Charun est le principal démon masculin des Enfers étrusques. Cette figure démoniaque symbolisant le passage de la vie à la mort, est une figure emblématique de la nouvelle conception de l’au-delà étrusque et des croyances religieuses et eschatologiques, transmises à partir du monde grec au Ve siècle av. J.-C.. Le démon Charun est souvent représenté dans les peintures funéraires. En Étrurie, le Charun n’est jamais sur une barque, il tient un maillet pour ouvrir la porte des Enfers, ce qui lui acquiert un rôle psychopompe de passeur. Son nom d’origine grecque n’en fait pas pour autant une créature grecque, car c’est une créature typiquement étrusque par ses attributs. Dans Les Grenouilles, Aristophane décrit les trois étapes topographiques pour se rendre vers l’au-delà : la première étape est celle du rocher, la seconde est celle de la traversée de l’Achéron et l’étape ultime est celle de l’au-delà, représenté par le banquet. Ici, dans la Tombe des Anina, seul le personnage de Charun est représenté. 

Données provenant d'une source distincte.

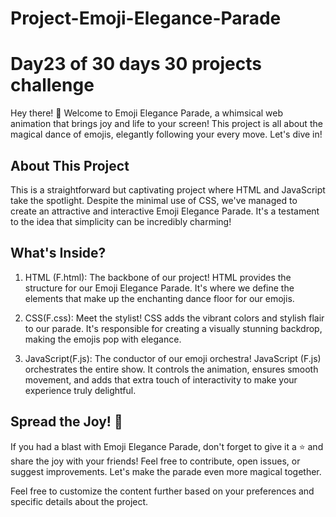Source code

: # Project-Emoji-Elegance-Parade
# Day23 of 30 days 30 projects challenge

Hey there! 👋 Welcome to Emoji Elegance Parade, a whimsical web animation that brings joy and life to your screen! This project is all about the magical dance of emojis, elegantly following your every move. Let's dive in!


## About This Project
This is a straightforward but captivating project where HTML and JavaScript take the spotlight. Despite the minimal use of CSS, we've managed to create an attractive and interactive Emoji Elegance Parade. It's a testament to the idea that simplicity can be incredibly charming!


## What's Inside?
1. HTML (F.html):
The backbone of our project! HTML provides the structure for our Emoji Elegance Parade. It's where we define the elements that make up the enchanting dance floor for our emojis.

2. CSS(F.css):
Meet the stylist! CSS adds the vibrant colors and stylish flair to our parade. It's responsible for creating a visually stunning backdrop, making the emojis pop with elegance.

3. JavaScript(F.js):
The conductor of our emoji orchestra! JavaScript (F.js) orchestrates the entire show. It controls the animation, ensures smooth movement, and adds that extra touch of interactivity to make your experience truly delightful.


## Spread the Joy! 🌈
If you had a blast with Emoji Elegance Parade, don't forget to give it a ⭐️ and share the joy with your friends! Feel free to contribute, open issues, or suggest improvements. Let's make the parade even more magical together.

Feel free to customize the content further based on your preferences and specific details about the project.

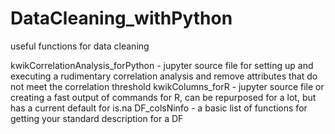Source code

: # DataCleaning_withPython
useful functions for data cleaning


kwikCorrelationAnalysis_forPython - jupyter source file for setting up and executing a rudimentary correlation analysis and remove attributes that do not meet the correlation threshold
kwikColumns_forR - jupyter source file or creating a fast output of commands for R, can be repurposed for a lot, but has a current default for is.na
DF_colsNinfo - a basic list of functions for getting your standard description for a DF
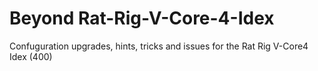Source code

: # Beyond Rat-Rig-V-Core-4-Idex
Confuguration upgrades, hints, tricks and issues for the Rat Rig V-Core4 Idex (400)

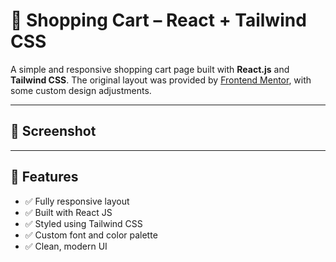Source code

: # 📝 Shopping Cart – React + Tailwind CSS

A simple and responsive shopping cart page built with **React.js** and **Tailwind CSS**. The original layout was provided by [Frontend Mentor](https://www.frontendmentor.io/), with some custom design adjustments.

---

## 📸 Screenshot



---

## 🚀 Features

- ✅ Fully responsive layout
- ✅ Built with React JS
- ✅ Styled using Tailwind CSS
- ✅ Custom font and color palette
- ✅ Clean, modern UI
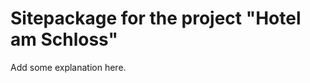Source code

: Sitepackage for the project "Hotel am Schloss"
==============================================================

Add some explanation here.
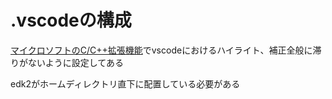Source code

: # .vscodeの構成

[マイクロソフトのC/C++拡張機能](https://marketplace.visualstudio.com/items?itemName=ms-vscode.cpptools)でvscodeにおけるハイライト、補正全般に滞りがないように設定してある

edk2がホームディレクトリ直下に配置している必要がある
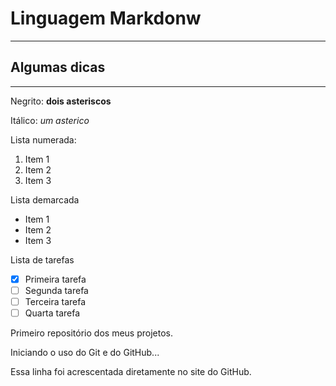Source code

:# Linguagem Markdonw
***
## Algumas dicas
***
Negrito: **dois asteriscos**

Itálico: *um asterico*

Lista numerada:
1. Item 1
2. Item 2
3. Item 3

Lista demarcada
* Item 1
* Item 2
* Item 3

Lista de tarefas
- [X] Primeira tarefa
- [ ] Segunda tarefa
- [ ] Terceira tarefa
- [ ] Quarta tarefa

 Primeiro repositório dos meus projetos.

 Iniciando o uso do Git e do GitHub...
 
 Essa linha foi acrescentada diretamente no site do GitHub.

A l’intérieur de la tombe se trouvent vingt-trois sarcophages en pierres, sauf un qui est en terre cuite. Ils sont peints et ont la particularité d’avoir un couvercle sculpté représentant le gisant. Ils appartiennent à la famille aristocratique des Anina, famille illustre à Tarquinia au milieu du IVe siècle av. J.-C. lors des guerres contre Rome. Ils sont disposés sur trois niveaux superposés de banquettes taillées dans la pierre, se déployant en continu sur trois côtés de la tombe, ou pour certains, directement posés sur le sol.

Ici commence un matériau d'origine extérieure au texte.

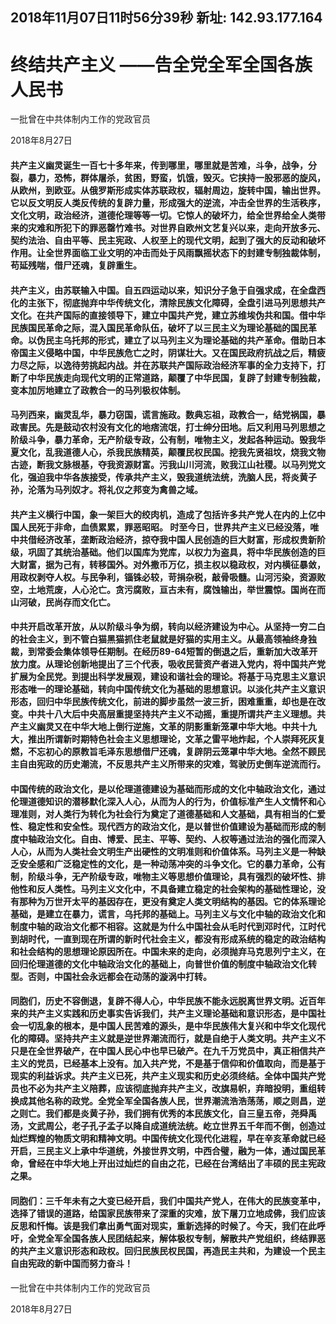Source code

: 
## 2018年11月07日11时56分39秒 新址: 142.93.177.164
# 终结共产主义 ——告全党全军全国各族人民书

一批曾在中共体制内工作的党政官员

2018年8月27日

#### 共产主义幽灵诞生一百七十多年来，传到哪里，哪里就是苦难，斗争，战争，分裂，暴力，恐怖，群体屠杀，贫困，野蛮，饥饿，毁灭。它挟持一股邪恶的旋风，从欧州，到欧亚。从俄罗斯形成实体苏联政权，辐射周边，旋转中国，输出世界。它以反文明反人类反传统的复辟力量，形成强大的逆流，冲击全世界的生活秩序，文化文明，政治经济，道德伦理等等一切。它惊人的破坏力，给全世界给全人类带来的灾难和所犯下的罪恶罄竹难书。对世界自欧州文艺复兴以来，走向开放多元、契约法治、自由平等、民主宪政、人权至上的现代文明，起到了强大的反动和破坏作用。让全世界面临工业文明的冲击而处于风雨飘摇状态下的封建专制独裁体制，苟延残喘，借尸还魂，复辟重生。

#### 共产主义，由苏联输入中国。自五四运动以来，知识分子急于自强求成，在全盘西化的主张下，彻底抛弃中华传统文化，清除民族文化障碍，全盘引进马列思想共产文化。在共产国际的直接领导下，建立中国共产党，建立苏维埃伪共和国。借中华民族国民革命之际，混入国民革命队伍，破坏了以三民主义为理论基础的国民革命。以伪民主乌托邦的形式，建立了以马列主义为理论基础的共产革命。借助日本帝国主义侵略中国，中华民族危亡之时，阴谋壮大。又在国民政府抗战之后，精疲力尽之际，以逸待劳挑起内战。并在苏联共产国际政治经济军事的全力支持下，打断了中华民族走向现代文明的正常道路，颠覆了中华民国，复辟了封建专制独裁，变本加厉地建立了政教合一的马列极权体制。

#### 马列西来，幽灵乱华，暴力窃国，谎言施政。数典忘祖，政教合一，结党祸国，暴政害民。先是鼓动农村没有文化的地痞流氓，打士绅分田地。后又利用马列思想之阶级斗争，暴力革命，无产阶级专政，公有制，唯物主义，发起各种运动。毁我华夏文化，乱我道德人心，杀我民族精英，颠覆民权民国。挖我先贤祖坟，烧我文物古迹，断我文脉根基，夺我资源财富。污我山川河流，败我江山社稷。以马列党文化，强迫我中华各族接受，传承共产主义，毁我道统法统，洗脑人民，将炎黄子孙，沦落为马列奴才。将礼仪之邦变为禽兽之域。

#### 共产主义横行中国，象一架巨大的绞肉机，造成了包括许多共产党人在内的上亿中国人民死于非命，血债累累，罪恶昭昭。 时至今日，世界共产主义已经没落，唯中共借经济改革，垄断政治经济，掠夺我中国人民创造的巨大财富，形成权贵新阶级，巩固了其统治基础。他们以国库为党库，以权力为盗具，将中华民族创造的巨大财富，据为己有，转移国外。对外撒币万亿，损主权以稳政权，对内横征暴敛，用政权剥夺人权。与民争利，锱铢必较，苛捐杂税，敲骨吸髓。山河污染，资源败空，土地荒废，人心沦亡。贪污腐败，亘古未有，腐蚀输出，举世震惊。国尚在而山河破，民尚存而文化亡。

#### 中共开启改革开放，从以阶级斗争为纲，转向以经济建设为中心。从坚持一穷二白的社会主义，到不管白猫黑猫抓住老鼠就是好猫的实用主义。从最高领袖终身独裁，到常委会集体领导任期制。在经历89-64短暂的倒退之后，重新加大改革开放力度。从理论创新地提出了三个代表，吸收民营资产者进入党内，将中国共产党扩展为全民党。到提出科学发展观，建设和谐社会的理论。将基于马克思主义意识形态唯一的理论基础，转向中国传统文化为基础的思想意识。以淡化共产主义意识形态，回归中华民族传统文化，前进的脚步虽然一波三折，困难重重，却也是在改变。中共十八大后中央高层重提坚持共产主义不动摇，重提所谓共产主义理想。共产主义幽灵又在中华大地上倒行逆施，文革的阴影重新笼罩中华大地。中共十九大，推出所谓新时期特色社会主义思想理论，文革之雷平地炸起，个人崇拜死灰复燃，不忘初心的原教旨毛泽东思想借尸还魂，复辟阴云笼罩中华大地。全然不顾民主自由宪政的历史潮流，不反思共产主义所带来的灾难，驾驶历史倒车逆流而行。

#### 中国传统的政治文化，是以伦理道德建设为基础而形成的文化中轴政治文化，通过伦理道德知识的潜移默化深入人心，从而为人的行为，价值标准产生人文情怀和心理准则，对人类行为转化为社会行为奠定了道德基础和人文基础，具有相当的仁爱性、稳定性和安全性。现代西方的政治文化，是以普世价值建设为基础而形成的制度中轴政治文化。自由、博爱、民主、平等、契约、人权等通过法治的强化而深入人心，从而为人类社会文明生产出硬性的文明准则和价值体系。马列主义是一种缺乏安全感和广泛稳定性的文化，是一种动荡冲突的斗争文化。它的暴力革命，公有制，阶级斗争，无产阶级专政，唯物主义等思想价值理论，具有强烈的破坏性、排他性和反人类性。马列主义文化中，不具备建立稳定的社会架构的基础性理论，没有那种为万世开太平的基因存在，更没有奠定人类文明结构的基因。它的体系理论基础，是建立在暴力，谎言，乌托邦的基础上。马列主义与文化中轴的政治文化和制度中轴的政治文化都不相容。这就是为什么中国社会从毛时代到邓时代，江时代到胡时代，一直到现在所谓的新时代社会主义，都没有形成系统的稳定的政治结构和社会结构的思想理论原因所在。中国未来的走向，必须抛弃马克思列宁主义，在回归伦理道德的文化中轴政治文化的基础上，向普世价值的制度中轴政治文化转型。否则，中国社会永远都会在动荡的漩涡中打转。

#### 同胞们，历史不容倒退，复辟不得人心，中华民族不能永远脱离世界文明。近百年来的共产主义实践和历史事实告诉我们，共产主义理论基础和意识形态，是中国社会一切乱象的根本，是中国人民苦难的源头，是中华民族伟大复兴和中华文化现代化的障碍。坚持共产主义就是逆世界潮流而行，就是自绝于人类文明。共产主义不只是在全世界破产，在中国人民心中也早已破产。在九千万党员中，真正相信共产主义的党员，已经基本上没有。加入共产党，不是基于信仰和价值取向，而是基于现实的利益诉求。共产主义已死，共产主义现实和历史必须终结。全体中国共产党员也不必为共产主义陪葬，应该彻底抛弃共产主义，改旗易帜，弃暗投明，重组转换成其他名称的政党。全党全军全国各族人民，世界潮流浩浩荡荡，顺之则昌，逆之则亡。我们都是炎黄子孙，我们拥有优秀的本民族文化，自三皇五帝，尧舜禹汤，文武周公，老子孔子孟子以降自成道统法统。屹立世界五千年而不倒，创造过灿烂辉煌的物质文明和精神文明。中国传统文化现代化进程，早在辛亥革命就已经开启，三民主义上承中华道统，外接世界文明，中西合璧，融为一体，通过国民革命，曾经在中华大地上开出过灿烂的自由之花，已经在台湾结出了丰硕的民主宪政之果。

#### 同胞们：三千年未有之大变已经开启，我们中国共产党人，在伟大的民族变革中，选择了错误的道路，给国家民族带来了深重的灾难，放下屠刀立地成佛，我们应该反思和忏悔。该是我们拿出勇气面对现实，重新选择的时候了。今天，我们在此呼吁，全党全军全国各族人民团结起来，解体极权专制，解散共产党组织，终结罪恶的共产主义意识形态和政权。回归民族民权民国，再造民主共和，为建设一个民主自由宪政的新中国而努力奋斗！

一批曾在中共体制内工作的党政官员

2018年8月27日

Le mobilier funéraire est composé de vases en céramique à vernis noir, d’autres en céramique à parois fines, des objets en verre, en albâtre, en os, en bronze mais aussi des fragments de fer, de la monnaie, des pions, des coquillages, ainsi que trois tessons à figures rouges et décoration végétale dont la provenance n’est pas assurée. Il est possible qu’il s’agisse de fragments provenant d’une sépulture antérieure. Parmi le mobilier se trouve une patère dont il ne reste qu’un fragment du fond, cassé en deux, dont le corps en céramique farineuse jaune rougeâtre est recouvert de vernis noir. Dans la partie centrale est représenté un satyre bleu. Un plat à tige recomposé et incomplet (5,5 cm x 13,5 cm x 70 cm) est constitué de céramique farineuse de couleur jaune rougeâtre sur laquelle on peut observer du vernis devenu brun-rouge après cuisson. Le profil extérieur est anguleux, la lèvre plate, et la bande de pied est légèrement saillante. La nervure de pied est accentuée par une bande de vernis tandis que la lèvre était ornée de six postes dont deux sont manquantes. On peut y observer le profil d’une femme exécuté à la figure rouge, les cheveux rassemblés dans un sakkos. Un autre fragment appartenant à un plat à tige similaire fut également retrouvé. Ces plats sont typiques de la production étrusque et falisque du groupe de Genucilia datant du dernier quart du IVe siècle av. J.-C. Ils sont le plus souvent retrouvés dans un contexte funéraire ou sacré et on leur attribue une fonction votive. Leur forme ainsi que leur petit diamètre laissent également penser qu’ils servaient à faire des offrandes solides de petites quantités.

Quelques exemples de plats à tige de la production dite “de Genucilia” (Musée National Romain, collection Evan Gorga). Auteur : Dan Diffendale.

Le thème des fresques de la tombe et la typologie des vases du trousseau funéraire montre un abandon du thème du symposion qui était très présent dans l’art et les rituels funéraires étrusques depuis l’époque orientalisante jusqu’à l’époque classique. La représentation de l’au-delà est évoquée par les figures de démons psychopompes qui renvoie aux nouvelles conceptions eschatologiques d’époque hellénistique, plus individuelles, sur le parcours de l’âme après le trépas. Les offrandes en nature disposées dans des plats dédiés à cet usage sont également à usage individuel et montre l’attention grandissante accordée désormais au geste rituel plutôt qu’à l’objet.